Tea Time and Corporate Consensus

    Big Business has rarely had it so good as during the three centuries between 1600 and 1900. By the time that long orgy of capitalism came to a close, business regulations were being enacted here in the U.S. and strengthened over the course of the 20th century. And a huge body of those restrictions--let's call them the Separation of Greed and State--were lifted only last week by the Supreme Court, as it ushered in a new era of tea time and corporate consensus in government.

    Let me explain.

    Following the Dark Ages, when sailing ships and more stable governments opened new trade routes during the Age of Discovery, tea and other spices grown in India and the Orient became prized commodities in Europe.

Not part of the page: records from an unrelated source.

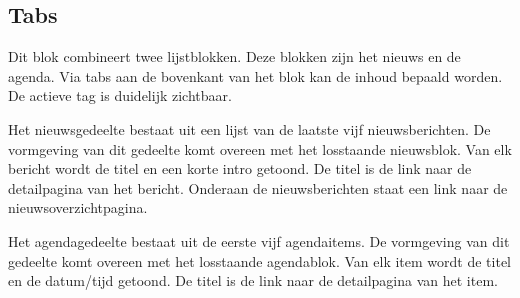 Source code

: \subsection{Tabs}
\label{sec:tabsmetnieuwsenagenda}
Dit blok combineert twee lijstblokken. Deze blokken zijn het nieuws en de agenda. Via tabs aan de bovenkant van het blok kan de inhoud bepaald worden. De actieve tag is duidelijk zichtbaar.

Het nieuwsgedeelte bestaat uit een lijst van de laatste vijf nieuwsberichten. De vormgeving van dit gedeelte komt overeen met het losstaande nieuwsblok. Van elk bericht wordt de titel en een korte intro getoond. De titel is de link naar de detailpagina van het bericht. Onderaan de nieuwsberichten staat een link naar de nieuwsoverzichtpagina. 

Het agendagedeelte  bestaat uit de eerste vijf agendaitems. De vormgeving van dit gedeelte komt overeen met het losstaande agendablok. Van elk item wordt de titel en de datum/tijd getoond. De titel is de link naar de detailpagina van het item. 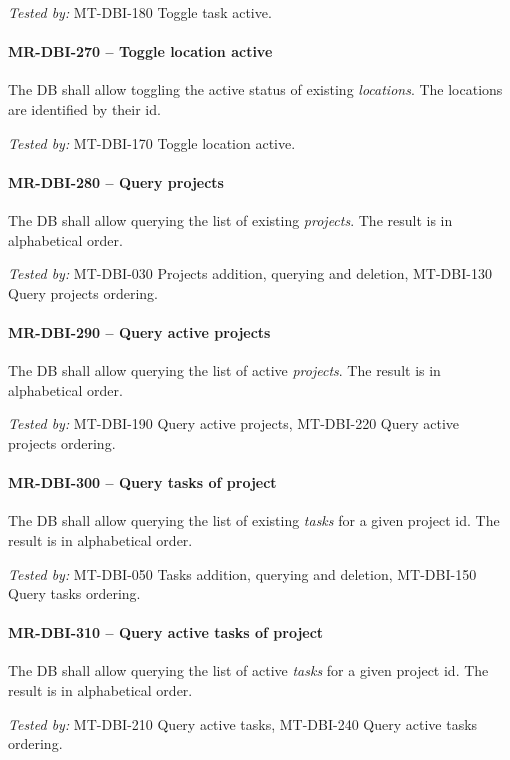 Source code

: \textit{Tested by: } MT-DBI-180 Toggle task active.

\paragraph{MR-DBI-270 -- Toggle location active}
The \gls{DB} shall allow toggling the active status of existing \emph{locations}.
The locations are identified by their id.

\textit{Tested by: } MT-DBI-170 Toggle location active.

\paragraph{MR-DBI-280 -- Query projects}
The \gls{DB} shall allow querying the list of existing \emph{projects}.
The result is in alphabetical order.

\textit{Tested by: } MT-DBI-030 Projects addition, querying and deletion,
MT-DBI-130 Query projects ordering.

\paragraph{MR-DBI-290 -- Query active projects}
The \gls{DB} shall allow querying the list of active \emph{projects}.
The result is in alphabetical order.

\textit{Tested by: } MT-DBI-190 Query active projects,
MT-DBI-220 Query active projects ordering.

\paragraph{MR-DBI-300 -- Query tasks of project}
The \gls{DB} shall allow querying the list of existing \emph{tasks}
for a given project id.
The result is in alphabetical order.

\textit{Tested by: } MT-DBI-050 Tasks addition, querying and deletion,
MT-DBI-150 Query tasks ordering.

\paragraph{MR-DBI-310 -- Query active tasks of project}
The \gls{DB} shall allow querying the list of active \emph{tasks}
for a given project id.
The result is in alphabetical order.

\textit{Tested by: } MT-DBI-210 Query active tasks,
MT-DBI-240 Query active tasks ordering.

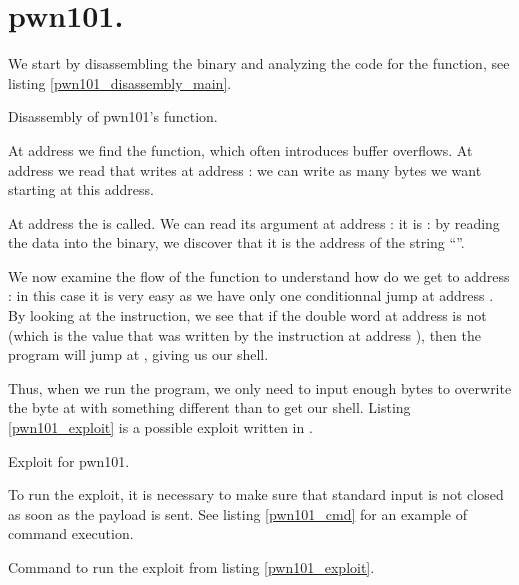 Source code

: \section{pwn101.}
\par We start by disassembling the binary and analyzing the code for the  function, see listing \ref{pwn101_disassembly_main}.
\begin{listing}
	
	\caption{Disassembly of pwn101's  function.}
	\label{pwn101_disassembly_main}
\end{listing}
\par At address  we find the  function, which often introduces buffer overflows. At address  we read that  writes at address : we can write as many bytes we want starting at this address.
\par At address  the  is called. We can read its argument at address : it is : by reading the data into the binary, we discover that it is the address of the string ``''.
\par We now examine the flow of the  function to understand how do we get to address :  in this case it is very easy as we have only one conditionnal jump at address . By looking at the  instruction, we see that if the double word at address  is not  (which is the value that was written by the instruction at address ), then the program will jump at , giving us our shell.
\par Thus, when we run the program, we only need to input enough bytes to overwrite the byte at  with something different than  to get our shell. Listing \ref{pwn101_exploit} is a possible exploit written in .
\begin{listing}
	\caption{Exploit for pwn101.}
	\label{pwn101_exploit}
\end{listing}
\par To run the exploit, it is necessary to make sure that standard input is not closed as soon as the payload is sent. See listing \ref{pwn101_cmd} for an example of command execution.
\begin{listing}
	\caption{Command to run the exploit from listing \ref{pwn101_exploit}.}
	\label{pwn101_cmd}
\end{listing}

    In 1600, Queen Elizabeth granted charter to the East India Tea Company, one of the world's first corporations. This new type of business entity--adapted from the organizational structure long used by towns, universities and guilds--was used among investors to defray the risks and liabilities of carrying expensive cargoes over wide, rough seas.

    The East India Tea Company began thriving in Asia and soon developed a monopolistic control over the region that includes Indonesia and the Indian subcontinent. The company also had a monopoly on all goods entering Britain.

    Meanwhile in the Netherlands, the Dutch East India Company was chartered in 1602, as the world's first multinational corporation, to counter the threat of a global British monopoly in spices and other exotic goods.

    Both companies were empowered to negotiate treaties, maintain armies, and execute similar powers overseas that today we think of as reserved for national governments. In fact, the English and the Dutch fought more than one war and several running skirmishes over the spice trade.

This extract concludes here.